The invention belongs to the technical field of biology, and particularly relates to a separation and extraction method of hair follicle stem cells.

Background

Hair Follicle Stem Cells (HFSCs) are adult stem cells that are present in the ectothecal root sheath and have the biological properties of self-renewal capacity and long cycle length. Under normal conditions, hair follicle stem cells do not participate in the self-renewal of the epidermal layer of the skin. However, when the skin is wounded, the hair follicle stem cells can be activated to migrate to the wound edge to help repair the wound and regenerate the skin. As an important stem cell for promoting wound healing, the hair follicle stem cell has strong proliferation capacity and multidirectional differentiation potential like other adult stem cells. The hair follicle stem cells can generate various cells required by organisms through the division and proliferation of the hair follicle stem cells so as to supplement the fallen and lost cells; the hair follicle stem cells can not only be transferred downwards to the root of the hair follicle to generate the hair follicle, but also can be transferred upwards from an outer root sheath of the hair follicle to generate epidermis and sebaceous gland, and can be differentiated to form bone and fat. In recent years, the research on hair follicle stem cells has attracted much attention and has become one of the hot spots.

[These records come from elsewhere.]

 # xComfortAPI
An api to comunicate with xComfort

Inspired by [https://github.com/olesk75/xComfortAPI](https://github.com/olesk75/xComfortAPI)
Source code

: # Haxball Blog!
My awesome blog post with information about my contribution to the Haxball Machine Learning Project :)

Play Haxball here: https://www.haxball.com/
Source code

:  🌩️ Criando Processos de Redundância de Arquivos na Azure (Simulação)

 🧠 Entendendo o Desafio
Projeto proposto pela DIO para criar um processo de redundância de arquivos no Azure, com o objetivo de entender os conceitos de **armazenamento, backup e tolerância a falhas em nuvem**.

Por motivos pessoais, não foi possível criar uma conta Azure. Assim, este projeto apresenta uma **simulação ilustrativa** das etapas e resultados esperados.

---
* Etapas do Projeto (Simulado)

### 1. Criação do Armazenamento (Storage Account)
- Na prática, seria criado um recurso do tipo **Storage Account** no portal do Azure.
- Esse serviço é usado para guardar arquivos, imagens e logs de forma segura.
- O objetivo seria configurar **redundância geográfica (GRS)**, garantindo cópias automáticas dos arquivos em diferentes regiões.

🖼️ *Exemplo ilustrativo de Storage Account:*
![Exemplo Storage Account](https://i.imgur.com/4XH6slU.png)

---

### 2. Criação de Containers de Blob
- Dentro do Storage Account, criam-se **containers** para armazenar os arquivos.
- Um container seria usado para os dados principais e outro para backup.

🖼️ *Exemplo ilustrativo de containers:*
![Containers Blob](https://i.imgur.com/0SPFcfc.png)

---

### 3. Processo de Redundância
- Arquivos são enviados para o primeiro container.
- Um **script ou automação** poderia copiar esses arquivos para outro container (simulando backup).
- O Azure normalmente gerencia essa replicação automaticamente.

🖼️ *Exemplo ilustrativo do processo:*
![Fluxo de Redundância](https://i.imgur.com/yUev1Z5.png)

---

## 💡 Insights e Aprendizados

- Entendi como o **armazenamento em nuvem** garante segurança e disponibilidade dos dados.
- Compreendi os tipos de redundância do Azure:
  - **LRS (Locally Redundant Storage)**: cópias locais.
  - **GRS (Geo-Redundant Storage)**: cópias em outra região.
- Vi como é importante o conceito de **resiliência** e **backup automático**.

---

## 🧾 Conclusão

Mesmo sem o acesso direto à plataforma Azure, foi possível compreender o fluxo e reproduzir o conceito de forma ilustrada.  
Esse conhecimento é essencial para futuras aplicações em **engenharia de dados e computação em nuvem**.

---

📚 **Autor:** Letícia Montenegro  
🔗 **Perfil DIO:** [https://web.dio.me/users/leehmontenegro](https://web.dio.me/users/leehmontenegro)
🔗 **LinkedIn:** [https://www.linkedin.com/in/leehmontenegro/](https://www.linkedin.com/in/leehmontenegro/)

At present, the separation and extraction methods of hair follicle stem cells respectively comprise: enzymolysis, tissue mass culture, micro-separation, differential adherence, immunomagnetic bead, and flow cytometry sorting; the above methods have different advantages and disadvantages, but none of them can overcome the characteristics of the hair follicle stem cells such as the appearance of the proliferation and easy differentiation of the cells during the in vitro proliferation. For example: the hair follicle stem cells are extracted by enzymolysis by using neutral protease, the enzymolysis effect is strong, the enzymolysis time is long, the damage to the cells is serious, and the cell in-vitro proliferation is not facilitated. The differential wall pasting method is adopted to avoid that a certain amount of mixed cells cannot be mixed, and the purity content of the hair follicle stem cells is not high in the subsequent culture process. The extraction process using the micro-separation technology requires the extraction part to be precise and accurate, has high requirements on the skills of technicians, and is not favorable for stable process establishment. The immunomagnetic bead method and the flow sorting method can obtain high-purity hair follicle stem cells, but the experiment cost is high, and the obtained cells are few.

Disclosure of Invention

The invention aims to overcome the defects of the prior art and provide a method for separating and extracting hair follicle stem cells.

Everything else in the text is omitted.